■ PROVIDED MATERIAL ■
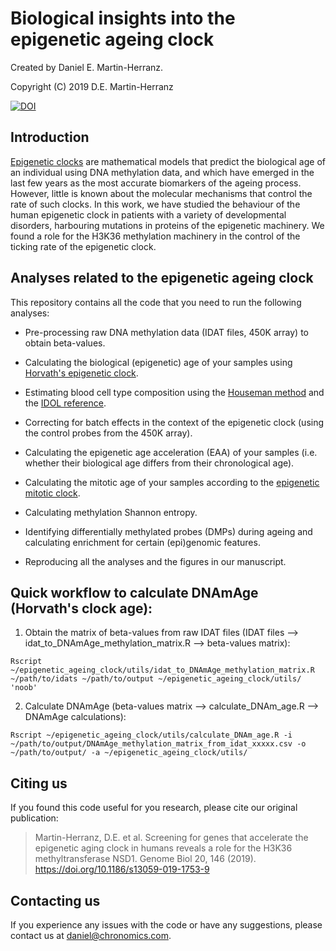 # Biological insights into the epigenetic ageing clock

Created by Daniel E. Martin-Herranz.

Copyright (C) 2019 D.E. Martin-Herranz

[![DOI](https://zenodo.org/badge/DOI/10.5281/zenodo.2559588.svg)](https://doi.org/10.5281/zenodo.2559588)


## Introduction

[Epigenetic clocks](https://www.nature.com/articles/s41576-018-0004-3) are mathematical models that predict the biological age of an individual using DNA methylation data, and which have emerged in the last few years as the most accurate biomarkers of the ageing process. However, little is known about the molecular mechanisms that control the rate of such clocks. In this work, we have studied the behaviour of the human epigenetic clock in patients with a variety of developmental disorders, harbouring mutations in proteins of the epigenetic machinery. We found a role for the H3K36 methylation machinery in the control of the ticking rate of the epigenetic clock.  


## Analyses related to the epigenetic ageing clock

This repository contains all the code that you need to run the following analyses:

* Pre-processing raw DNA methylation data (IDAT files, 450K array) to obtain beta-values.

* Calculating the biological (epigenetic) age of your samples using [Horvath's epigenetic clock](https://genomebiology.biomedcentral.com/articles/10.1186/gb-2013-14-10-r115).

* Estimating blood cell type composition using the [Houseman method](https://bmcbioinformatics.biomedcentral.com/articles/10.1186/1471-2105-13-86) and the [IDOL reference](https://bmcbioinformatics.biomedcentral.com/articles/10.1186/s12859-016-0943-7). 

* Correcting for batch effects in the context of the epigenetic clock (using the control probes from the 450K array).

* Calculating the epigenetic age acceleration (EAA) of your samples (i.e. whether their biological age differs from their chronological age). 

* Calculating the mitotic age of your samples according to the [epigenetic mitotic clock](https://genomebiology.biomedcentral.com/articles/10.1186/s13059-016-1064-3).

* Calculating methylation Shannon entropy.  

* Identifying differentially methylated probes (DMPs) during ageing and calculating enrichment for certain (epi)genomic features.

* Reproducing all the analyses and the figures in our manuscript.


## Quick workflow to calculate DNAmAge (Horvath's clock age):

1. Obtain the matrix of beta-values from raw IDAT files (IDAT files --> idat_to_DNAmAge_methylation_matrix.R --> beta-values matrix):

`Rscript ~/epigenetic_ageing_clock/utils/idat_to_DNAmAge_methylation_matrix.R ~/path/to/idats ~/path/to/output ~/epigenetic_ageing_clock/utils/  'noob'`

2. Calculate DNAmAge (beta-values matrix --> calculate_DNAm_age.R --> DNAmAge calculations):

`Rscript ~/epigenetic_ageing_clock/utils/calculate_DNAm_age.R -i ~/path/to/output/DNAmAge_methylation_matrix_from_idat_xxxxx.csv -o ~/path/to/output/ -a ~/epigenetic_ageing_clock/utils/`


## Citing us 

If you found this code useful for you research, please cite our original publication:

> Martin-Herranz, D.E. et al. Screening for genes that accelerate the epigenetic aging clock in humans reveals a role for the H3K36 methyltransferase NSD1. Genome Biol 20, 146 (2019). https://doi.org/10.1186/s13059-019-1753-9


## Contacting us

If you experience any issues with the code or have any suggestions, please contact us at daniel@chronomics.com.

■ WHAT YOU SHOULD DO ■
Only lines containing "code" belong in the answer; copy every such line from the records.

■ PROBLEM SOLUTION ■
This repository contains all the code that you need to run the following analyses:
If you found this code useful for you research, please cite our original publication:
If you experience any issues with the code or have any suggestions, please contact us at daniel@chronomics.com.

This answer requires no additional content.